Archtober Building of the Day #20
The Metropolitan Museum of Art David H. Koch Plaza
1000 5th Avenue
OLIN

Do you know the difference between hedging your trees and pollarding them? Thanks to the enlightenment provided by our tour guides from OLIN’s design team, Partner Dennis McGlade and Associate Scott Dismukes, those who attended yesterday’s Archtober tour do now.
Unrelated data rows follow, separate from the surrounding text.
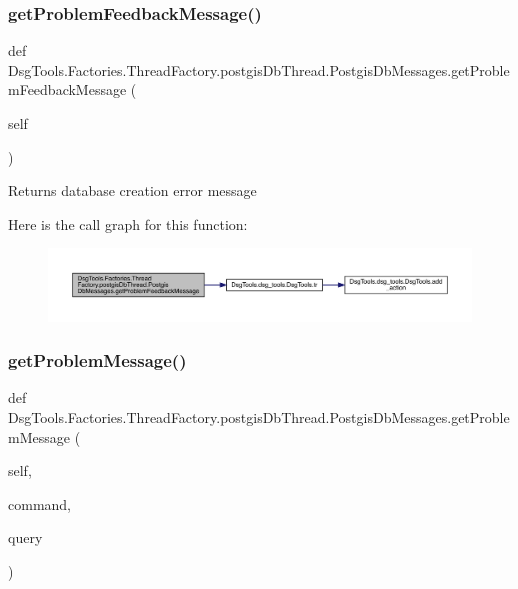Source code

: \subsubsection{\texorpdfstring{get\+Problem\+Feedback\+Message()}{getProblemFeedbackMessage()}}
{\footnotesize\ttfamily def Dsg\+Tools.\+Factories.\+Thread\+Factory.\+postgis\+Db\+Thread.\+Postgis\+Db\+Messages.\+get\+Problem\+Feedback\+Message (\begin{DoxyParamCaption}\item[{}]{self }\end{DoxyParamCaption})}

\begin{DoxyVerb}Returns database creation error message
\end{DoxyVerb}
 Here is the call graph for this function\+:
\nopagebreak
\begin{figure}[H]
\begin{center}
\leavevmode
\includegraphics[width=350pt]{class_dsg_tools_1_1_factories_1_1_thread_factory_1_1postgis_db_thread_1_1_postgis_db_messages_a4e008f1baa39a7252c2ef2b030cdd367_cgraph}
\end{center}
\end{figure}
\mbox{\label{class_dsg_tools_1_1_factories_1_1_thread_factory_1_1postgis_db_thread_1_1_postgis_db_messages_a1aa75f57927e9ab853c8e6a82d455068}} 
\subsubsection{\texorpdfstring{get\+Problem\+Message()}{getProblemMessage()}}
{\footnotesize\ttfamily def Dsg\+Tools.\+Factories.\+Thread\+Factory.\+postgis\+Db\+Thread.\+Postgis\+Db\+Messages.\+get\+Problem\+Message (\begin{DoxyParamCaption}\item[{}]{self,  }\item[{}]{command,  }\item[{}]{query }\end{DoxyParamCaption})}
The London Plane trees in the bosques adjacent to the ground level entrances at the Metropolitan Museum of Art will be pollarded—trimmed each winter to the same height.  The Little Leaf Lindens, which form the two flanking rows of sidewalk trees will pruned annually to form aerial hedges, thus distinguishing them from the fluffy naturals of Central Park.

(Eve Dilworth Rosen)

As a long-time resident of the Upper East Side neighborhood, I commend the Met, and its landscape architects at OLIN for creating a new welcoming public space—the newly opened David H. Koch Plaza—in place of the arid old pair of linear fountains that had occupied the front of the museum since 1970. (Roche Dinkeloo—they enlarged the steps, too, which we all agree are fantastic.)  Filled with great insights from schemes of the past, OLIN’s meticulously detailed design of Canadian Autumn brown granite, old fave Deer Isle granite, and Nordic Café in the fountain is a symphony of paving patterns, each with a functional designation. There’s even a rumble strip to foil the skateboarders.

(Eve Dilworth Rosen)

There are many things to like about the new fountains, too. My favorite feature is the drip edge, which makes it possible for dogs to sip from the fountain without arousing the ire of security guards. So too can plenty of toddling three year olds run their hands through the shiny sheeting water, unbeknownst to their nannies. A fountain for man and beast!

(Eve Dilworth Rosen)

Making trees thrive in granite takes a lot of subsurface infrastructure, and there is plenty of it hidden from view.  Enlarged tree pits, run-off control, underground tunnels, and retention basins make the expanse of granite an environmental asset.   It takes a long time to achieve the full effect—McGlade said it might take about fifteen years before the hedging of the trees makes them into the trapezoidal masses of the renderings.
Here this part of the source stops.